Growthpoint is an international property company with a vast portfolio of office, retail, healthcare, industrial and residential properties. The company's portfolio is diversified across South Africa, Australia, Eastern Europe, and the United Kingdom, with one of the most well-known properties being the V&A Waterfront in Cape Town. In addition to being the largest commercial property owner and developer in SA, Growthpoint is also the largest primary REIT (by market cap) listed on the JSE.

  • Growthpoint owns and manages over 540 properties that have a combined asset value of ~R174 billion. The portfolio is underpinned by high-quality, physical property assets and has a diverse set of income streams (property income, funds management and trading profits, and development fees).
  • The flagship V&A Waterfront property continues to perform above expectations, benefitting from strong tourism growth in Cape Town.
  • The group remains focused on optimising the international portfolio, while aiming to apply capital-light funds management strategies
  • A healthy balance sheet, as well as management's commitment to continue paying distributions at a payout ratio of at least 75%, remains supportive for the company.

The company provides a liquid entry point into South Africa's listed-property market, in which fundamentals seem to be improving.

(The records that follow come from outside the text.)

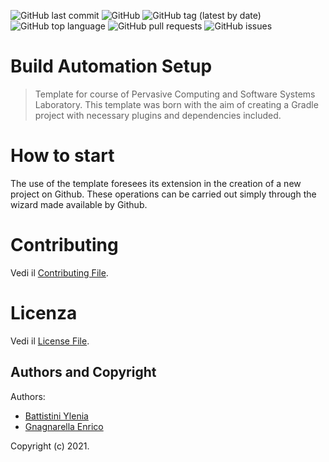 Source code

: ![GitHub last commit](https://img.shields.io/github/last-commit/enrignagna/buildautomationsetup)
![GitHub](https://img.shields.io/github/license/enrignagna/buildautomationsetup)
![GitHub tag (latest by date)](https://img.shields.io/github/v/tag/enrignagna/buildautomationsetup)
![GitHub top language](https://img.shields.io/github/languages/top/enrignagna/buildautomationsetup)
![GitHub pull requests](https://img.shields.io/github/issues-pr/enrignagna/buildautomationsetup)
![GitHub issues](https://img.shields.io/github/issues/enrignagna/buildautomationsetup)


# Build Automation Setup 

<!---Sottotitolo / Slogan / Descrizione breve-->
> Template for course of Pervasive Computing and Software Systems Laboratory.
> This template was born with the aim of creating a Gradle project with necessary plugins and dependencies included.


# How to start
The use of the template foresees its extension in the creation of a new project on Github.
These operations can be carried out simply through the wizard made available by Github.

# Contributing
Vedi il [Contributing File](./CONTRIBUTING.md).

# Licenza
Vedi il [License File](./LICENSE).

## Authors and Copyright
Authors:
- [Battistini Ylenia](https://github.com/yleniaBattistini)
- [Gnagnarella Enrico](https://github.com/enrignagna)

Copyright (c) 2021.

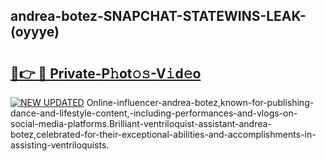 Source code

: ## andrea-botez-SNAPCHAT-STATEWINS-LEAK-(oyyye)


# <h2><a href="https://mediaupload.pro?-20M">🔗👉 🔴 Private-P𝚑ot𝚘𝚜-V𝚒d𝚎o</a></h2>

[![NEW UPDATED](https://i.imgur.com/0qMVB7G.gif)](https://mediaupload.pro?-20M)
Online-influencer-andrea-botez,known-for-publishing-dance-and-lifestyle-content,-including-performances-and-vlogs-on-social-media-platforms.Brilliant-ventriloquist-assistant-andrea-botez,celebrated-for-their-exceptional-abilities-and-accomplishments-in-assisting-ventriloquists.  
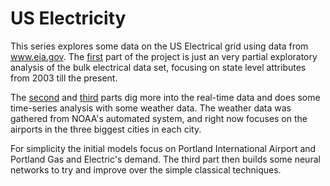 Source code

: # US Electricity

This series explores some data on the US Electrical grid using data from www.eia.gov.
The [first](ELEC_explore) part of the project is just an very partial exploratory analysis of
the bulk electrical data set, focusing on state level attributes from 2003 till the present.

The [second](EBA_explore) and [third](EBA_RNN) parts dig more into the real-time data and does some time-series
analysis with some weather data.  The weather data was gathered from NOAA's automated
system, and right now focuses on the airports in the three biggest cities in each city. 

For simplicity the initial models focus on Portland International Airport and 
Portland Gas and Electric's demand.
The third part then builds some neural networks to try and improve over the simple classical
techniques. 
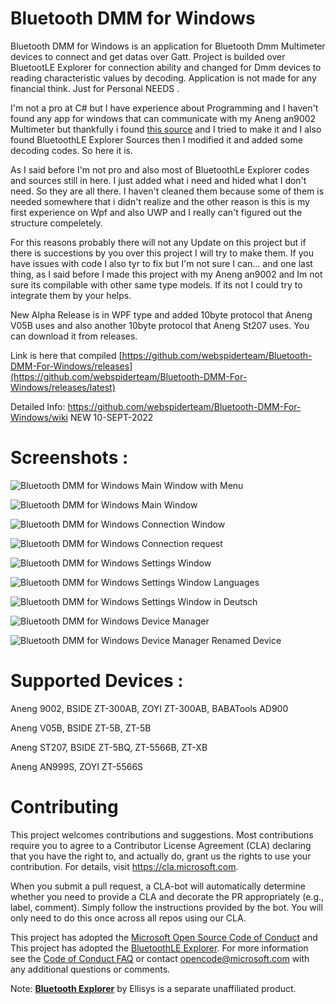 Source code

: # Bluetooth DMM for Windows 

Bluetooth DMM for Windows is an application for Bluetooth Dmm Multimeter devices to connect and get datas over Gatt. Project is builded over BluetootLE Explorer for connection ability and changed for Dmm devices to reading characteristic values by decoding. Application is not made for any financial think. Just for Personal NEEDS .

I'm not a pro at C# but I have experience about Programming and I haven't found any app for windows that can communicate with my Aneng an9002 Multimeter but thankfully i found [this source](https://github.com/ludwich66/Bluetooth-DMM/wiki/Bluetooth-DMM-11-Byte-Data-Protocol) and I tried to make it and I also found BluetoothLE Explorer Sources then I modified it and added some decoding codes. So here it is. 

As I said before I'm not pro and also most of BluetoothLe Explorer codes and sources still in here. I just added what i need and hided what I don't need. So they are all there. I haven't cleaned them because some of them is needed somewhere that i didn't realize and the other reason is this is my first experience on Wpf and also UWP and I really can't figured out the structure compeletely. 

For this reasons probably there will not any Update on this project but if there is succestions by you over this project I will try to make them. If you have issues with code I also tyr to fix but I'm not sure I can... and one last thing, as I said before I made this project with my Aneng an9002 and Im not sure its compilable with other same type models. If its not I could try to integrate them by your helps.

New Alpha Release is in WPF type and added 10byte protocol that Aneng V05B uses and also another 10byte protocol that Aneng St207 uses.
You can download it from releases.

Link is here that compiled  [https://github.com/webspiderteam/Bluetooth-DMM-For-Windows/releases](https://github.com/webspiderteam/Bluetooth-DMM-For-Windows/releases/latest)

Detailed Info: https://github.com/webspiderteam/Bluetooth-DMM-For-Windows/wiki  NEW 10-SEPT-2022

# Screenshots :

![Bluetooth DMM for Windows Main Window with Menu](https://user-images.githubusercontent.com/85828505/181203401-349d8c22-837f-4a36-883f-41ca2881b631.png)

![Bluetooth DMM for Windows Main Window](https://user-images.githubusercontent.com/85828505/180448743-e0200384-13cc-494a-a210-c1c77f57c419.png)

![Bluetooth DMM for Windows Connection Window](https://user-images.githubusercontent.com/85828505/180449524-7202afc3-8935-4c3a-a38c-cc5b02f3ba2a.png)

![Bluetooth DMM for Windows Connection request](https://user-images.githubusercontent.com/85828505/180449697-e0b7e208-c608-40ab-8d4a-9258311977f9.png)

![Bluetooth DMM for Windows Settings Window](https://user-images.githubusercontent.com/85828505/181202448-8d710fe5-bc52-4046-b418-0fc60a80e6b2.png)

![Bluetooth DMM for Windows Settings Window Languages](https://user-images.githubusercontent.com/85828505/181203070-85a094d1-33c7-4d5a-8a5a-3aa47cd9a347.png)

![Bluetooth DMM for Windows Settings Window in Deutsch](https://user-images.githubusercontent.com/85828505/181203840-f2448a41-eab6-452a-9e67-062e95ee8af6.png)

![Bluetooth DMM for Windows Device Manager](https://user-images.githubusercontent.com/85828505/180448323-efef630b-3aa8-4300-9195-7e7ce0ec2185.png)

![Bluetooth DMM for Windows Device Manager Renamed Device](https://user-images.githubusercontent.com/85828505/180448485-4bce6f51-190c-4948-8c3e-e679b4ebb7b1.png)

# Supported Devices :

Aneng 9002, BSIDE ZT-300AB, ZOYI ZT-300AB, BABATools AD900

Aneng V05B, BSIDE ZT-5B, ZT-5B

Aneng ST207, BSIDE ZT-5BQ, ZT-5566B, ZT-XB

Aneng AN999S, ZOYI ZT-5566S


# Contributing

This project welcomes contributions and suggestions.  Most contributions require you to agree to a
Contributor License Agreement (CLA) declaring that you have the right to, and actually do, grant us
the rights to use your contribution. For details, visit https://cla.microsoft.com.

When you submit a pull request, a CLA-bot will automatically determine whether you need to provide
a CLA and decorate the PR appropriately (e.g., label, comment). Simply follow the instructions
provided by the bot. You will only need to do this once across all repos using our CLA.

This project has adopted the [Microsoft Open Source Code of Conduct](https://opensource.microsoft.com/codeofconduct/) and
This project has adopted the [BluetoothLE Explorer](https://github.com/microsoft/BluetoothLEExplorer).
For more information see the [Code of Conduct FAQ](https://opensource.microsoft.com/codeofconduct/faq/) or
contact [opencode@microsoft.com](mailto:opencode@microsoft.com) with any additional questions or comments.

Note: **[Bluetooth Explorer](https://www.ellisys.com/products/bex400)** by Ellisys is a separate unaffiliated product.
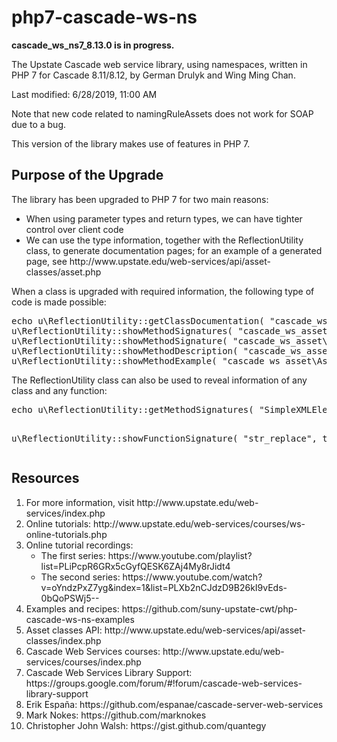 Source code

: # php7-cascade-ws-ns
<p><span style="font-weight:bold;">cascade_ws_ns7_8.13.0 is in progress.</span></p>

<p>The Upstate Cascade web service library, using namespaces, written in PHP 7 for Cascade 8.11/8.12, by German Drulyk and Wing Ming Chan.</p>

<p>Last modified: 6/28/2019, 11:00 AM</p>

<p>Note that new code related to namingRuleAssets does not work for SOAP due to a bug.</p>

<p>This version of the library makes use of features in PHP 7.</p>

<h2>Purpose of the Upgrade</h2>
<p>The library has been upgraded to PHP 7 for two main reasons:</p>
<ul>
<li>When using parameter types and return types, we can have tighter control over client code</li>
<li>We can use the type information, together with the ReflectionUtility class, to generate documentation pages; for an example of a generated page, see http://www.upstate.edu/web-services/api/asset-classes/asset.php</li>
</ul>
<p>When a class is upgraded with required information, the following type of code is made possible:</p>
<pre>
echo u\ReflectionUtility::getClassDocumentation( "cascade_ws_asset\Asset", true );
u\ReflectionUtility::showMethodSignatures( "cascade_ws_asset\Asset" );
u\ReflectionUtility::showMethodSignature( "cascade_ws_asset\Asset", "edit" );
u\ReflectionUtility::showMethodDescription( "cascade_ws_asset\Asset", "edit" );
u\ReflectionUtility::showMethodExample( "cascade_ws_asset\Asset", "edit" );
</pre>
<p>The ReflectionUtility class can also be used to reveal information of any class and any function:</p>
<pre>
echo u\ReflectionUtility::getMethodSignatures( "SimpleXMLElement", true ), BR;

u\ReflectionUtility::showFunctionSignature( "str_replace", true );
</pre>

<h2>Resources</h2>
<ol>
<li>For more information, visit http://www.upstate.edu/web-services/index.php</li>
<li>Online tutorials: http://www.upstate.edu/web-services/courses/ws-online-tutorials.php</li>
<li>Online tutorial recordings:
<ul><li>The first series: https://www.youtube.com/playlist?list=PLiPcpR6GRx5cGyfQESK6ZAj4My8rJidt4</li>
<li>The second series: https://www.youtube.com/watch?v=oYndzPxZ7yg&index=1&list=PLXb2nCJdzD9B26kI9vEds-0bQoPSWj5--</li></ul></li>
<li>Examples and recipes: https://github.com/suny-upstate-cwt/php-cascade-ws-ns-examples</li>
<li>Asset classes API: http://www.upstate.edu/web-services/api/asset-classes/index.php</li>
<li>Cascade Web Services courses: http://www.upstate.edu/web-services/courses/index.php</li>
<li>Cascade Web Services Library Support: https://groups.google.com/forum/#!forum/cascade-web-services-library-support</li>
<li>Erik España: https://github.com/espanae/cascade-server-web-services</li>
<li>Mark Nokes: https://github.com/marknokes</li>
<li>Christopher John Walsh: https://gist.github.com/quantegy</li>
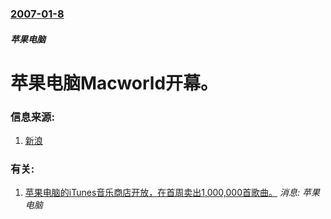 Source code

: ### [2007-01-8](/news/2007/01/8/index.md)

##### 苹果电脑
# 苹果电脑Macworld开幕。




### 信息来源:

1. [新浪](http://tech.sina.com.cn/it/2007-01-09/10471325745.shtml)

### 有关:

1. [苹果电脑的iTunes音乐商店开放，在首周卖出1,000,000首歌曲。](/zh/news/2003/04/28/苹果电脑的iTunes音乐商店开放-在首周卖出1000000首歌曲.md) _消息: 苹果电脑_
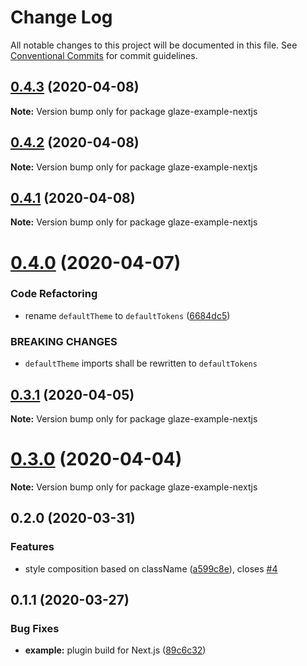 # Change Log

All notable changes to this project will be documented in this file.
See [Conventional Commits](https://conventionalcommits.org) for commit guidelines.

## [0.4.3](https://github.com/kripod/glaze/compare/glaze-example-nextjs@0.4.2...glaze-example-nextjs@0.4.3) (2020-04-08)

**Note:** Version bump only for package glaze-example-nextjs

## [0.4.2](https://github.com/kripod/glaze/compare/glaze-example-nextjs@0.4.1...glaze-example-nextjs@0.4.2) (2020-04-08)

**Note:** Version bump only for package glaze-example-nextjs

## [0.4.1](https://github.com/kripod/glaze/compare/glaze-example-nextjs@0.4.0...glaze-example-nextjs@0.4.1) (2020-04-08)

**Note:** Version bump only for package glaze-example-nextjs

# [0.4.0](https://github.com/kripod/glaze/compare/glaze-example-nextjs@0.3.1...glaze-example-nextjs@0.4.0) (2020-04-07)

### Code Refactoring

- rename `defaultTheme` to `defaultTokens` ([6684dc5](https://github.com/kripod/glaze/commit/6684dc59d7bcd3918984ff118c0f218c0deba549))

### BREAKING CHANGES

- `defaultTheme` imports shall be rewritten to `defaultTokens`

## [0.3.1](https://github.com/kripod/glaze/compare/glaze-example-nextjs@0.3.0...glaze-example-nextjs@0.3.1) (2020-04-05)

**Note:** Version bump only for package glaze-example-nextjs

# [0.3.0](https://github.com/kripod/glaze/compare/glaze-example-nextjs@0.2.0...glaze-example-nextjs@0.3.0) (2020-04-04)

**Note:** Version bump only for package glaze-example-nextjs

## 0.2.0 (2020-03-31)

### Features

- style composition based on className ([a599c8e](https://github.com/kripod/glaze/commit/a599c8e)), closes [#4](https://github.com/kripod/glaze/issues/4)

## 0.1.1 (2020-03-27)

### Bug Fixes

- **example:** plugin build for Next.js ([89c6c32](https://github.com/kripod/glaze/commit/89c6c32381f21313bbf754e98be092572d7bf519))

In a recent investor update, management noted that the SA portfolio has seen an advancement across most key metrics, namely, rising occupancies, higher retentions, lower vacancies and improving reversions. This bodes well for growth ahead, particularly in the retail and industrial portfolios which continue to see a recovery despite the challenging macroeconomic environment.

On a total return basis, Growthpoint is trading almost 10.5% lower over the past twelve months, though consensus remains mostly positive on the stock. The company offers a forward distribution yield of 11%, which is attractive. We like the quality and diversity of Growthpoint's portfolio and client base, along with its prudent cash flow management framework and solid balance sheet.

Tiger Brands (TBS)

Tiger Brands is a branded fast-moving consumer packaged goods company that operates mainly in South Africa and selected emerging markets. Brands include: All Gold, Koo, Beacon, Albany, Tastic, Ace and many others.

  • Many of its brands enjoy market leader status in South Africa.
  • The company is exceptionally well-diversified, with a substantial variety of staples and discretionary products in its portfolio.
  • The company enjoys significant economies of scale.
  • Recent disinvestments have been positive, and we see further scope for a portfolio rationalisation that could see it reduce unprofitable lines and improve focus while maintaining diversity and defensiveness.
  • In October, Tiger Brands appointed Tjaart Kruger as the new CEO. This was a welcome surprise, and we think that he can make a real difference and provide a step change at the company. Kruger is a well-seasoned executive in the local FMCG space and was previously the CEO of Premier Foods and Afrox, as well as an executive at Adcock Ingram, Country Birds, and Tiger Brands itself.

The company's latest year-end result was decent - even though revenue fell short of consensus expectations, HEPS was well- guided for, and most divisions beat expectations in terms of profitability. The trading environment was characterised by soaring inflation, persistent load-shedding, strained consumer disposable income, and rand depreciation. The outlook was similar to that of other food retailers, with high inflation and constrained consumer disposable income expected to remain detractive. We do, however, foresee an improvement in the macro-outlook and input cost dynamics into 2024, which could be complimented by management's focus on margin preservation/expansion

While the share price has recovered in the last six months, it is still down ~2% year-to-date on a total return basis. Tiger Brands seems to offer good value on a forward PE of ~10.7 times, based on what we regard to be conservative consensus numbers, which is well below its five-year average rating.